**TASK GOAL**
All lines with the word "ARMA" are to be found and copied from the listing.

-----

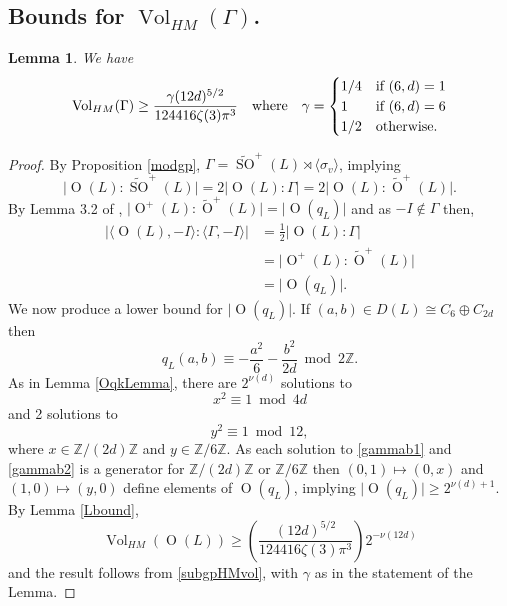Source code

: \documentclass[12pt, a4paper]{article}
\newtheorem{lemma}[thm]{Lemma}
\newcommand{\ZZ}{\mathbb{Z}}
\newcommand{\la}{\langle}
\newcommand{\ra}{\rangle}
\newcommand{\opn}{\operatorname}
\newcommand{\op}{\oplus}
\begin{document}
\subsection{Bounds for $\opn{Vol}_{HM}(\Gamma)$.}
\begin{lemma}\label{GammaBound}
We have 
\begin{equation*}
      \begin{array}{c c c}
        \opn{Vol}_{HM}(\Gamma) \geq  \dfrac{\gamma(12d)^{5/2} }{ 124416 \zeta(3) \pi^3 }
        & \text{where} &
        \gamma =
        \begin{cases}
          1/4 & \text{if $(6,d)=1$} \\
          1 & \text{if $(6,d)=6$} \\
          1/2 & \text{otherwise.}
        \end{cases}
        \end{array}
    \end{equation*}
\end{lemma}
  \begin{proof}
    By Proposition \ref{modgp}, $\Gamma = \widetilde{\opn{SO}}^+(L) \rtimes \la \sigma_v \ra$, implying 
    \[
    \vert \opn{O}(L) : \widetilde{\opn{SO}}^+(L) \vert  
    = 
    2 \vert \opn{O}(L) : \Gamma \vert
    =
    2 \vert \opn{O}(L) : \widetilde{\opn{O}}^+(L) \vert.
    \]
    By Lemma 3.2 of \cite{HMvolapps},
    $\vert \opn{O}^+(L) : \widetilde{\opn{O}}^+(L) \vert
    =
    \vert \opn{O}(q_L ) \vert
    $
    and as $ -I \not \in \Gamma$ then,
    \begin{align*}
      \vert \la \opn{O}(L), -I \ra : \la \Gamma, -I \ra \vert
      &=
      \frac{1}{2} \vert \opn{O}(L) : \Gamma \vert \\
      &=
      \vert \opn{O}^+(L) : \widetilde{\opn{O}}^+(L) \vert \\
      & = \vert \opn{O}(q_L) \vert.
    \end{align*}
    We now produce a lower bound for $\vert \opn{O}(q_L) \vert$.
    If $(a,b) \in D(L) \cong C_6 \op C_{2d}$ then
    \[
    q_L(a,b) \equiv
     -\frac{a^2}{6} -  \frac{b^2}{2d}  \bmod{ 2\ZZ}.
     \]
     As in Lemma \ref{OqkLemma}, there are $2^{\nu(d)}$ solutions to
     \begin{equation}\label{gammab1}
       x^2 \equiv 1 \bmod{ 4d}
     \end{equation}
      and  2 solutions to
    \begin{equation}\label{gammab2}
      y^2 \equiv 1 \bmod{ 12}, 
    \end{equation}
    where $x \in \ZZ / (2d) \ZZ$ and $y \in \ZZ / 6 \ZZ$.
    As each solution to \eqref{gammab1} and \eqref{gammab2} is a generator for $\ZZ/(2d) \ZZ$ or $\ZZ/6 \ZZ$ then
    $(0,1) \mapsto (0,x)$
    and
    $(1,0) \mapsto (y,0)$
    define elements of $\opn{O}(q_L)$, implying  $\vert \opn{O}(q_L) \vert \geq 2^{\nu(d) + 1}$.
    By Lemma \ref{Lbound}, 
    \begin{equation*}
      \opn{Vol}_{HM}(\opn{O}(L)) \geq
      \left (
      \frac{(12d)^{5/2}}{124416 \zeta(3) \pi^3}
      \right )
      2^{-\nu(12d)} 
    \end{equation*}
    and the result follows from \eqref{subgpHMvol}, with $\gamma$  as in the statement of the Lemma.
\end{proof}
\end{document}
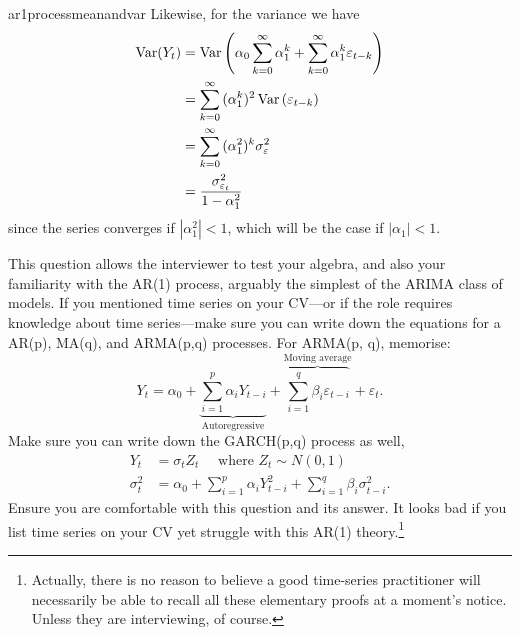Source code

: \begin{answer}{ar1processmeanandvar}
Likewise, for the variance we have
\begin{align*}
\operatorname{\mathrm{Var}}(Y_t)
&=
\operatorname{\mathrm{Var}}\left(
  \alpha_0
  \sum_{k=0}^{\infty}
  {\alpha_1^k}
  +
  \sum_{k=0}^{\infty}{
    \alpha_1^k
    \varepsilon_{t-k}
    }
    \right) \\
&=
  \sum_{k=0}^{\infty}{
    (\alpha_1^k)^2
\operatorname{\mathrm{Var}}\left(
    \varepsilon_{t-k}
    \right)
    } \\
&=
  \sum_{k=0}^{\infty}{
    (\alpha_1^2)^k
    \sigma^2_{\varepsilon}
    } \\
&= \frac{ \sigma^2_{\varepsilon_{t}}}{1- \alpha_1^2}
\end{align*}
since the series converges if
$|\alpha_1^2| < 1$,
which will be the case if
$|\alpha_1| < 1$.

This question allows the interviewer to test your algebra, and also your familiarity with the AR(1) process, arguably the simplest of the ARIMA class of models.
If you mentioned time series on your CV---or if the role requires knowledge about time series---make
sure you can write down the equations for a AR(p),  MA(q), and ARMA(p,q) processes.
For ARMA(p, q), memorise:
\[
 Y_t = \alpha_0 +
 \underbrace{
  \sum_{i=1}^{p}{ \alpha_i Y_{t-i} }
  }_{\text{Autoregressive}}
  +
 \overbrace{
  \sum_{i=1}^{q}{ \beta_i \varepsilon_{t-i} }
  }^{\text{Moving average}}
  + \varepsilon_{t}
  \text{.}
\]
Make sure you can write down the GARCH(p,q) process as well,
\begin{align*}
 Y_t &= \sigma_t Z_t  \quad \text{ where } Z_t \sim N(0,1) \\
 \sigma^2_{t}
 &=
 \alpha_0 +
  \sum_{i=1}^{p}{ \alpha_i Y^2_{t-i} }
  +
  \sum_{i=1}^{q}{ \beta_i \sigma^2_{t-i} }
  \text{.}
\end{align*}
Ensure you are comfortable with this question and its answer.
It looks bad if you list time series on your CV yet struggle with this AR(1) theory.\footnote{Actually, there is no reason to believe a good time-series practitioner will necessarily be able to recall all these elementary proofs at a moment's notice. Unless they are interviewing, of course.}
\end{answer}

-----

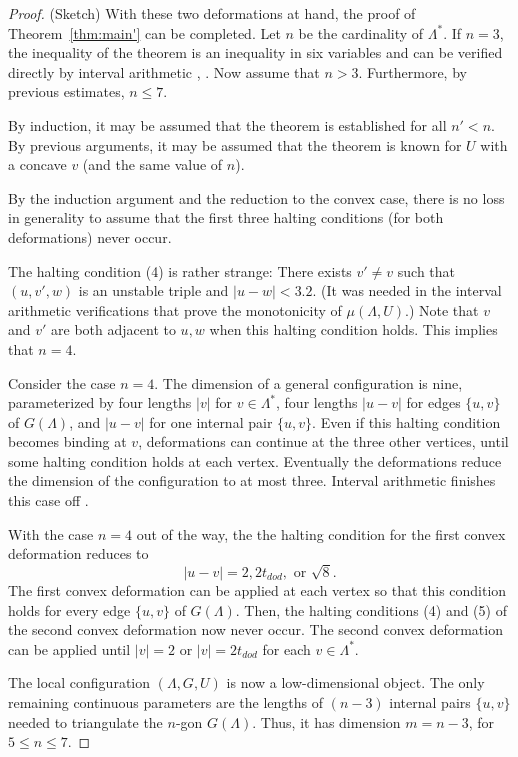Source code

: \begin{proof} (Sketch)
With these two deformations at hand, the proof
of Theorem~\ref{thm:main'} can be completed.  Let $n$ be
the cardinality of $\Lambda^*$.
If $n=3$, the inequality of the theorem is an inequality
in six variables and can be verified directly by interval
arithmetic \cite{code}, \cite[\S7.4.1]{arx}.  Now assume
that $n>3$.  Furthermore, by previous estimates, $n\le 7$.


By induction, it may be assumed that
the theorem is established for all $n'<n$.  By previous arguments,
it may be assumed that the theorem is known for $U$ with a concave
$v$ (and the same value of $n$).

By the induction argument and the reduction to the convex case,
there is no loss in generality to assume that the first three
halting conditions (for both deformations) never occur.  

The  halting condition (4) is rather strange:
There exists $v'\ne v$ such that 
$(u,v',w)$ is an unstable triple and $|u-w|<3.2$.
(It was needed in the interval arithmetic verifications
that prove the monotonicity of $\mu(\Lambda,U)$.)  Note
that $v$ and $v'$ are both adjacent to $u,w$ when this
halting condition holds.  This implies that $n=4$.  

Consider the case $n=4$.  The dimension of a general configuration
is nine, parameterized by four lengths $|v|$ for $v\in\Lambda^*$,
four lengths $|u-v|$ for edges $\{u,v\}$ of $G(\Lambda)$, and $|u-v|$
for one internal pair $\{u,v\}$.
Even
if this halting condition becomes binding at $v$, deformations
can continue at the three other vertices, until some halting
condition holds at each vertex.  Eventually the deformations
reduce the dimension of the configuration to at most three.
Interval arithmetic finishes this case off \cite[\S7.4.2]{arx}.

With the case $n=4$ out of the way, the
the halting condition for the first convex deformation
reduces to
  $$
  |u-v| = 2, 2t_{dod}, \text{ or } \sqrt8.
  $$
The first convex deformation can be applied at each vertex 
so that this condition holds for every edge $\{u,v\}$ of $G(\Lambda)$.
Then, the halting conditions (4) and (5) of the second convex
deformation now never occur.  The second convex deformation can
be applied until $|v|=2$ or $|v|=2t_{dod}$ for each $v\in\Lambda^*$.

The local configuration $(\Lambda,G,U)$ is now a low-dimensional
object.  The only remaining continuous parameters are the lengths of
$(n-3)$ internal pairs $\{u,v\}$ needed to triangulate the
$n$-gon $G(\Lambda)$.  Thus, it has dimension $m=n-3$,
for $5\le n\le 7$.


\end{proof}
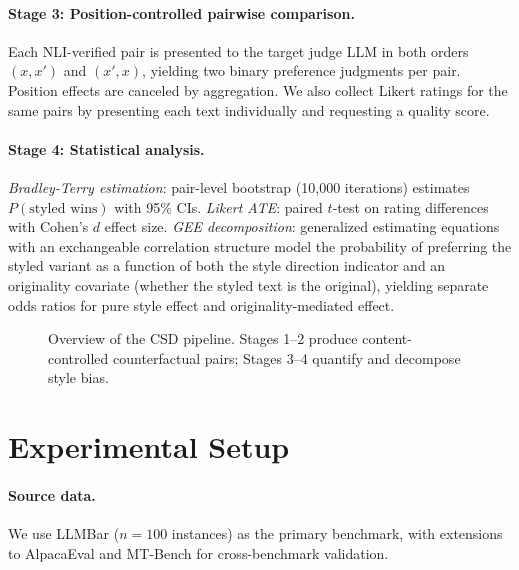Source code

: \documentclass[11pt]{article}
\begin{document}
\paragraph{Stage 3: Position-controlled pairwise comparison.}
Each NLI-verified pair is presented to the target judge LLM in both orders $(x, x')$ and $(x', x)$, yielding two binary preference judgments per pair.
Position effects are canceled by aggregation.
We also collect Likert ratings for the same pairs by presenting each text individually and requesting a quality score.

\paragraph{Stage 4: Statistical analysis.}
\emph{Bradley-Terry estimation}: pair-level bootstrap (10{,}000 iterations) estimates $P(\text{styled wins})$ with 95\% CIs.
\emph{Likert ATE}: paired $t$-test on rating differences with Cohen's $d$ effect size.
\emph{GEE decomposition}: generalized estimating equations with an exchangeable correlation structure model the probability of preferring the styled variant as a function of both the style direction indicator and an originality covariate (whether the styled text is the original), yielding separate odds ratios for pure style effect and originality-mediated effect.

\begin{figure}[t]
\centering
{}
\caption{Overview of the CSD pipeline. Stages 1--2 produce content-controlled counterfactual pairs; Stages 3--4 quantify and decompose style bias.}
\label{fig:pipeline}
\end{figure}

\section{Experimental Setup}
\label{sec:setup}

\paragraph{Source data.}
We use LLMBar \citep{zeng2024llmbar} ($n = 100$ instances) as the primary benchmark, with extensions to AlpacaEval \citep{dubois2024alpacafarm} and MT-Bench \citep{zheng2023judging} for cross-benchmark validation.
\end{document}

-----

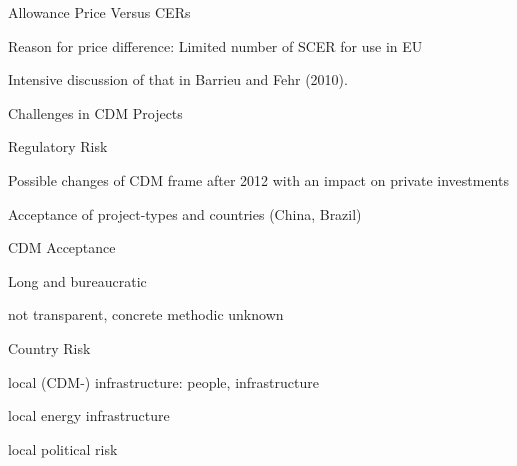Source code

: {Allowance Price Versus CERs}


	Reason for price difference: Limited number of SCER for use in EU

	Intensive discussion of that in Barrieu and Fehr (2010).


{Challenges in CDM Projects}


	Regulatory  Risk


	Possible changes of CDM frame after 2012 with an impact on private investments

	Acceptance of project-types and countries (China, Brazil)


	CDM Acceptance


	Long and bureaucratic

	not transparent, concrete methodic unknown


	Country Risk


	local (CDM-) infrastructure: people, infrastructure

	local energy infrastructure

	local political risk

-----

**SOLUTION FOR THIS PROBLEM**
sure you can write down the equations for a AR(p),  MA(q), and ARMA(p,q) processes.
For ARMA(p, q), memorise:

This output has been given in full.